# The Army.ca Logo - Happy Winter..



## Burrows (10 Dec 2004)

If you look a tthe icon that says Army.ca at the top left of the page its snowing...awesome...very nice Mike..


----------



## armyrules (10 Dec 2004)

Great idea Mike awesome very nice


----------



## Jungle (10 Dec 2004)

Yeah, great...  : the forecast here is for 35 to 45 cm of snow over the next 18 hours.  
Just did my driver maintenance on the snowblower, everything's good to go !!!


----------



## Mike Bobbitt (10 Dec 2004)

Yep, I'm headed out to shovel my driveway, so it seemed appropriate.
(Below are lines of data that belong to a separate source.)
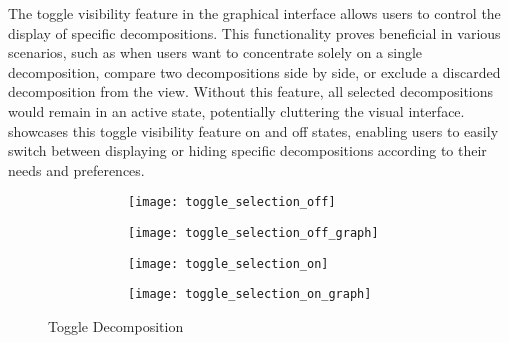 The toggle visibility feature in the graphical interface allows users to
control the display of specific decompositions. This functionality proves
beneficial in various scenarios, such as when users want to concentrate solely
on a single decomposition, compare two decompositions side by side, or exclude
a discarded decomposition from the view. Without this feature, all selected
decompositions would remain in an active state, potentially cluttering the
visual interface.  showcases this toggle
visibility feature on and off states, enabling users to easily switch between
displaying or hiding specific decompositions according to their needs and
preferences.

\begin{figure*}[!htb]
  \centering
  \begin{subfigure}[!htb]{1\textwidth}
    \caption{Off State}
    \centering
    \begin{subfigure}[b]{0.49\textwidth}
      \centering
      \texttt{[image: toggle\_selection\_off]}
    \end{subfigure}
    \hspace{-0.1cm}
    \begin{subfigure}[b]{0.49\textwidth}
      \centering
      \texttt{[image: toggle\_selection\_off\_graph]}
    \end{subfigure}
  \end{subfigure}
  \hfill
  \begin{subfigure}[!htb]{1\textwidth}
    \caption{On State}
    \centering
    \begin{subfigure}[b]{0.49\textwidth}
      \centering
      \texttt{[image: toggle\_selection\_on]}
    \end{subfigure}
    \hspace{-0.1cm}
    \begin{subfigure}[b]{0.49\textwidth}
      \centering
      \texttt{[image: toggle\_selection\_on\_graph]}
    \end{subfigure}
  \end{subfigure}
  \caption{Toggle Decomposition}
  \label{fig:toggle_decomposition}
\end{figure*}
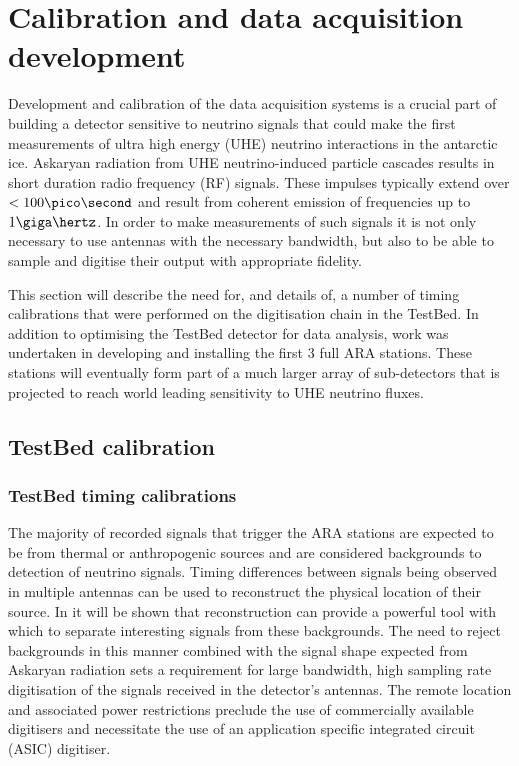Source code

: \chapter{Calibration and data acquisition development}
\label{chap:Calibration}

 Development and calibration of the data acquisition systems is a crucial part of building a detector sensitive to neutrino signals that could make the first measurements of ultra high energy (UHE) neutrino interactions in the antarctic ice. Askaryan radiation from UHE neutrino-induced particle cascades results in short duration radio frequency (RF) signals. These impulses typically extend over $< 100 \pico \second$ and result from coherent emission of frequencies up to $1 \giga \hertz$. In order to make measurements of such signals it is not only necessary to use antennas with the necessary bandwidth, but also to be able to sample and digitise their output with appropriate fidelity.


This section will describe the need for, and details of, a number of timing calibrations that were performed on the digitisation chain in the TestBed. In addition to optimising the TestBed detector for data analysis, work was undertaken in developing and installing the first 3 full ARA stations. These stations will eventually form part of a much larger array of sub-detectors that is projected to reach world leading sensitivity to UHE neutrino fluxes.

\section{TestBed calibration}
\label{sec:calibration:TestBed-calibration}



\subsection{TestBed timing calibrations}
\label{sec:calibration:LABRADOR-Digitiser-Chip}

The majority of recorded signals that trigger the ARA stations are expected to be from thermal or anthropogenic sources and are considered backgrounds to detection of neutrino signals. Timing differences between signals being observed in multiple antennas can be used to reconstruct the physical location of their source. In  it will be shown that reconstruction can provide a powerful tool with which to separate interesting signals from these backgrounds. The need to reject backgrounds in this manner combined with the signal shape expected from Askaryan radiation sets a requirement for large bandwidth, high sampling rate digitisation of the signals received in the detector's antennas. The remote location and associated power restrictions preclude the use of commercially available digitisers and necessitate the use of an application specific integrated circuit (ASIC) digitiser.

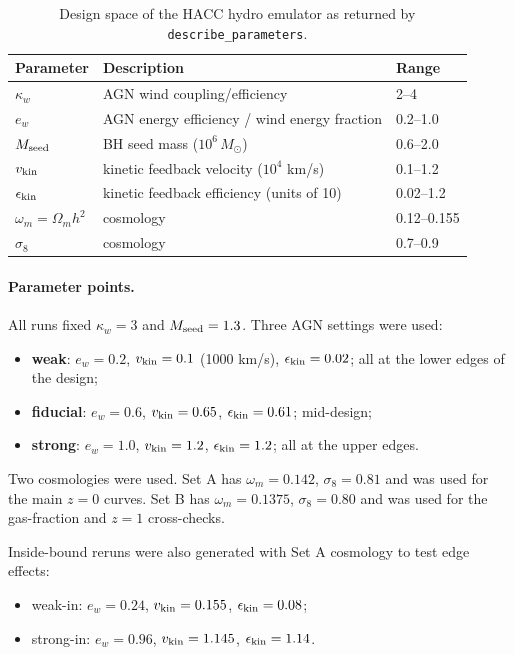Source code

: \documentclass[11pt,a4paper]{article}
\begin{document}
\begin{table}
\centering
\begin{tabular}{lll}
\toprule
Parameter & Description & Range \\
\midrule
$\kappa_w$ & AGN wind coupling/efficiency & 2--4 \\
$e_w$ & AGN energy efficiency / wind energy fraction & 0.2--1.0 \\
$M_{\rm seed}$ & BH seed mass ($10^6\,M_\odot$) & 0.6--2.0 \\
$v_{\rm kin}$ & kinetic feedback velocity ($10^4$ km/s) & 0.1--1.2 \\
$\epsilon_{\rm kin}$ & kinetic feedback efficiency (units of 10) & 0.02--1.2 \\
$\omega_m=\Omega_m h^2$ & cosmology & 0.12--0.155 \\
$\sigma_8$ & cosmology & 0.7--0.9 \\
\bottomrule
\end{tabular}
\caption{Design space of the HACC hydro emulator as returned by \texttt{describe\_parameters}.}
\label{tab:params}
\end{table}

\paragraph{Parameter points.} All runs fixed $\kappa_w=3$ and $M_{\rm seed}=1.3$. Three AGN settings were used:
\begin{itemize}
\item \textbf{weak}: $e_w=0.2$, $v_{\rm kin}=0.1$ (1000 km/s), $\epsilon_{\rm kin}=0.02$; all at the lower edges of the design;
\item \textbf{fiducial}: $e_w=0.6$, $v_{\rm kin}=0.65$, $\epsilon_{\rm kin}=0.61$; mid-design;
\item \textbf{strong}: $e_w=1.0$, $v_{\rm kin}=1.2$, $\epsilon_{\rm kin}=1.2$; all at the upper edges.
\end{itemize}

Two cosmologies were used. Set A has $\omega_m=0.142$, $\sigma_8=0.81$ and was used for the main $z=0$ curves. Set B has $\omega_m=0.1375$, $\sigma_8=0.80$ and was used for the gas-fraction and $z=1$ cross-checks.

Inside-bound reruns were also generated with Set A cosmology to test edge effects:
\begin{itemize}
\item weak-in: $e_w=0.24$, $v_{\rm kin}=0.155$, $\epsilon_{\rm kin}=0.08$;
\item strong-in: $e_w=0.96$, $v_{\rm kin}=1.145$, $\epsilon_{\rm kin}=1.14$.
\end{itemize}
\end{document}
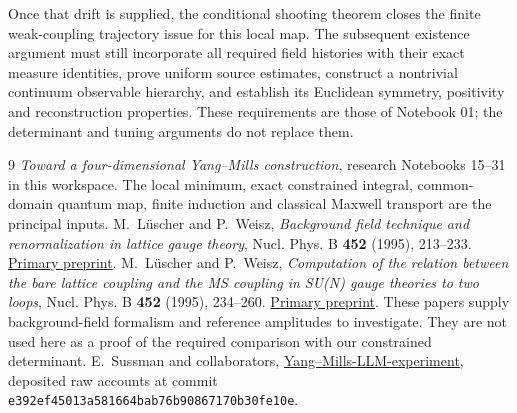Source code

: Once that drift is supplied, the conditional shooting theorem
closes the finite weak-coupling trajectory issue for this local
map. The subsequent existence argument must still incorporate
all required field histories with their exact measure identities,
prove uniform source estimates, construct a nontrivial continuum
observable hierarchy, and establish its Euclidean symmetry,
positivity and reconstruction properties. These requirements are
those of Notebook 01; the determinant and tuning arguments do not
replace them.

\begin{thebibliography}{9}
\emph{Toward a four-dimensional Yang--Mills construction},
research Notebooks 15--31 in this workspace.
The local minimum, exact constrained integral, common-domain
quantum map, finite induction and classical Maxwell transport
are the principal inputs.
M.~L\"uscher and P.~Weisz,
\emph{Background field technique and renormalization in lattice
gauge theory}, Nucl. Phys. B \textbf{452} (1995), 213--233.
\href{https://arxiv.org/abs/hep-lat/9504006}{Primary preprint}.
M.~L\"uscher and P.~Weisz,
\emph{Computation of the relation between the bare lattice
coupling and the MS coupling in SU(N) gauge theories to two
loops}, Nucl. Phys. B \textbf{452} (1995), 234--260.
\href{https://arxiv.org/abs/hep-lat/9505011}{Primary preprint}.
These papers supply background-field formalism and reference
amplitudes to investigate. They are not used here as a proof of
the required comparison with our constrained determinant.
E.~Sussman and collaborators,
\href{https://github.com/ethanwsussman/Yang--Mills-LLM-experiment}
{Yang--Mills-LLM-experiment}, deposited raw accounts at commit
\texttt{e392ef45013a581664bab76b90867170b30fe10e}.
\end{thebibliography}

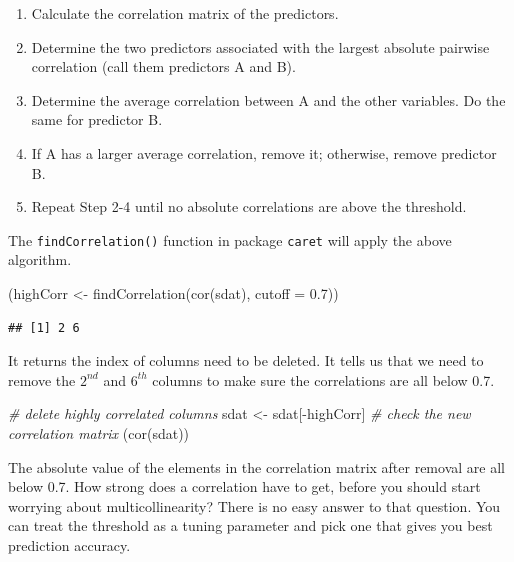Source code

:\documentclass[
  12pt,
]{krantz}
\makeatletter
\newenvironment{Shaded}{\begin{snugshade}}{\end{snugshade}}
\newcommand{\AttributeTok}[1]{\textcolor[rgb]{0.61,0.61,0.61}{#1}}
\newcommand{\CommentTok}[1]{\textcolor[rgb]{0.37,0.37,0.37}{\textit{#1}}}
\newcommand{\FloatTok}[1]{\textcolor[rgb]{0.06,0.06,0.06}{#1}}
\newcommand{\FunctionTok}[1]{\textcolor[rgb]{0,0,0}{#1}}
\newcommand{\NormalTok}[1]{#1}
\newcommand{\OtherTok}[1]{\textcolor[rgb]{0.37,0.37,0.37}{#1}}
\newcommand{\SpecialCharTok}[1]{\textcolor[rgb]{0,0,0}{#1}}
\providecommand{\tightlist}{%
  \setlength{\itemsep}{0pt}\setlength{\parskip}{0pt}}
\renewenvironment{quote}{\begin{VF}}{\end{VF}}
\newenvironment{kframe}{%
\medskip{}
\setlength{\fboxsep}{.8em}
 \def\at@end@of@kframe{}%
 \ifinner\ifhmode%
  \def\at@end@of@kframe{\end{minipage}}%
  \begin{minipage}{\columnwidth}%
 \fi\fi%
 \def\FrameCommand##1{\hskip\@totalleftmargin \hskip-\fboxsep
 \colorbox{shadecolor}{##1}\hskip-\fboxsep
     \hskip-\linewidth \hskip-\@totalleftmargin \hskip\columnwidth}%
 \MakeFramed {\advance\hsize-\width
   \@totalleftmargin\z@ \linewidth\hsize
   \@setminipage}}%
 {\par\unskip\endMakeFramed%
 \at@end@of@kframe}
\renewenvironment{Shaded}{\begin{kframe}}{\end{kframe}}
\makeatother
\begin{document}
\begin{quote}
\begin{enumerate}
\def\labelenumi{(\arabic{enumi})}
\tightlist
\item
  Calculate the correlation matrix of the predictors.
\item
  Determine the two predictors associated with the largest absolute pairwise correlation (call them predictors A and B).
\item
  Determine the average correlation between A and the other variables. Do the same for predictor B.
\item
  If A has a larger average correlation, remove it; otherwise, remove predictor B.
\item
  Repeat Step 2-4 until no absolute correlations are above the threshold.
\end{enumerate}
\end{quote}

The \texttt{findCorrelation()} function in package \texttt{caret} will apply the above algorithm.

\begin{Shaded}
\begin{Highlighting}[]
\NormalTok{(highCorr }\OtherTok{\textless{}{-}} \FunctionTok{findCorrelation}\NormalTok{(}\FunctionTok{cor}\NormalTok{(sdat), }\AttributeTok{cutoff =} \FloatTok{0.7}\NormalTok{))}
\end{Highlighting}
\end{Shaded}

\begin{verbatim}
## [1] 2 6
\end{verbatim}

It returns the index of columns need to be deleted. It tells us that we need to remove the \(2^{nd}\) and \(6^{th}\) columns to make sure the correlations are all below 0.7.

\begin{Shaded}
\begin{Highlighting}[]
\CommentTok{\# delete highly correlated columns}
\NormalTok{sdat }\OtherTok{\textless{}{-}}\NormalTok{ sdat[}\SpecialCharTok{{-}}\NormalTok{highCorr]}
\CommentTok{\# check the new correlation matrix}
\NormalTok{(}\FunctionTok{cor}\NormalTok{(sdat))}
\end{Highlighting}
\end{Shaded}

The absolute value of the elements in the correlation matrix after removal are all below 0.7. How strong does a correlation have to get, before you should start worrying about multicollinearity? There is no easy answer to that question. You can treat the threshold as a tuning parameter and pick one that gives you best prediction accuracy.
\end{document}
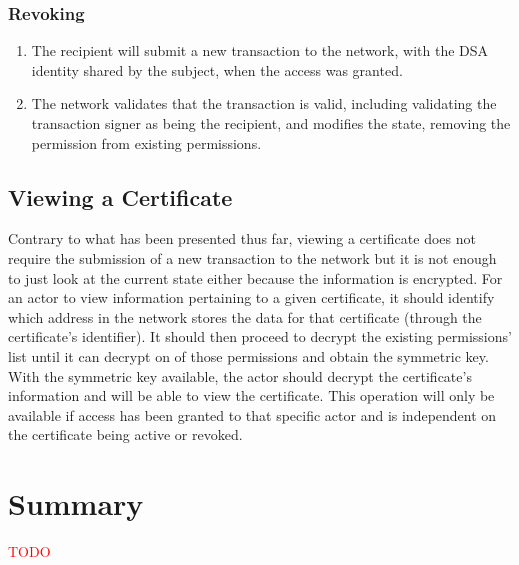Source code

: \subsubsection{Revoking}

\begin{enumerate}
    \item The recipient will submit a new transaction to the network, with the DSA identity shared by the subject, when the access was granted.
    \item The network validates that the transaction is valid, including validating the transaction signer as being the recipient, and modifies the state, removing the permission from existing permissions.
\end{enumerate}

\subsection{Viewing a Certificate}

Contrary to what has been presented thus far, viewing a certificate does not require the submission of a new transaction to the network but it is not enough to just look at the current state either because the information is encrypted. For an actor to view information pertaining to a given certificate, it should identify which address in the network stores the data for that certificate (through the certificate's identifier). It should then proceed to decrypt the existing permissions' list until it can decrypt on of those permissions and obtain the symmetric key. With the symmetric key available, the actor should decrypt the certificate's information and will be able to view the certificate. This operation will only be available if access has been granted to that specific actor and is independent on the certificate being active or revoked.

\section{Summary}

\textcolor{red}{TODO}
Wait until I put up the Christmas lights.


----------



## beach_bum (10 Dec 2004)

I have my tree up...lights up.....all I need now is snow!  sigh  I miss snow.     At least going home for the holidays....there should be snow!


----------



## Peace_Keeper (12 Dec 2004)

east NFLD is gonna have a mild winter......just enough snow to cover the ground and it jsut rained so I have no idea how much is left...but ready for Christmas none the less


----------



## Lexi (13 Dec 2004)

Beautiful job, Mike...

Well folks, it's safe to say the Hammer hasn't gotten much snow. I'm afraid there may still be a green Christmas in store for those of us who dwell in the Hamilton region.  :crybaby:
Anyone wanna share their snow with the less fortunate..?  

Cheers,
Lex


----------



## aesop081 (13 Dec 2004)

I'm in winnipeg....you can have all our snow if you want...take the wind too !


----------



## Scratch_043 (13 Dec 2004)

Well Lexi, I am up here in Waterloo *Just north of, actually) and we have enough to go around, so if you like, I can see if I can get someone with a dump truck...... which house is yours??


----------



## Mike Bobbitt (14 Dec 2004)

Told you the lights would be going up soon.


----------



## Scratch_043 (14 Dec 2004)

Mike, love the Xmas lights, good job.

what did you use to program the blinking?


----------



## 48Highlander (14 Dec 2004)

It's called an animated gif.  Simple 2 frame animation.  There's plenty of freeware programs capable of doing it, just google it.


----------



## Burrows (14 Dec 2004)

Lights are cool


----------



## armyrules (14 Dec 2004)

Lights nice job!!


----------



## m_a_c (14 Dec 2004)

Good job, looks great...


----------



## aesop081 (14 Dec 2004)

Cant wait to see what you are going to do for new year's !!


----------



## Veterans son (18 Dec 2004)

The Army.ca logo looks great, Mike!
The lights and snow look really cool with the logo! 8)


----------